His eyes softened instantly. God. I wished he’d stop looking at me like that. Like I was something fragile he didn’t want to damage. Too late for that.

“You’re going to meet people,” he continued gently. “Real people. And one day you’re gonna look back at this and wonder why you ever liked me so much.”

The terrifying thing was, he truly believed that. I nodded because I couldn’t trust my voice anymore. And because I finally understood something awful. Asrael wasn’t rejecting me because he was cruel. He was rejecting me because he simply did not love me. And there was nothing in the world more helpless than that.

Three weeks later, he left.

Before getting into the car, Asrael pulled me into a hug.

“You’ll take care of yourself?” he asked softly.

I nodded against his shoulder.

“Good.”

And then he smiled at me.
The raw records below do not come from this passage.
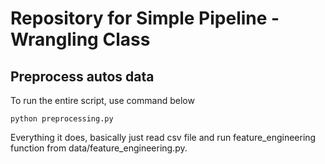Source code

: # Repository for Simple Pipeline - Wrangling Class

## Preprocess autos data

To run the entire script, use command below
```
python preprocessing.py
```
Everything it does, basically just read csv file and run feature_engineering function from data/feature_engineering.py.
That same stupid smile that had ruined my life since I was eight years old. Then he left. And somehow the world kept moving afterward. Cruel again.

While he was away, I tried dating but nothing ever felt right. The guys always felt a bit too much or less that what I wanted. Asrael. I knew it was a bad idea but I was so determined to find a new love interest. Someone that actually liked me back and didn’t just see me as his best friends sister or didn’t care about how I felt. God, I felt hopeless.

As much as I wanted to get help, I didn’t know who to turn to. If I went to Rhett, he’d either one, not take me seriously. Or he would make fun of me and just the thought of that happening depressed me. And if I went to Maddie, she would try and set me up with lousy dated just for the fun of it.

What a horrid social circle I had.

I tried talking to mom and she thought Asrael was right and I would just outgrow the feelings. Why was she always on his side? And what was so wrong with liking him? I didn’t want to get over him, where would I have found someone like him?

“You’re about to join college and soon after that you’ll start working. You’ll be so busy that you won’t have time to think about him,” mom advised me.

I really wanted to believe what she said and I did. It worked and I wasn’t thinking much about him. But soon enough, it became non-effective since he and Rhett would do video calls almost everyday.

Four years later, Asrael Kerrigan came home. And I still loved him.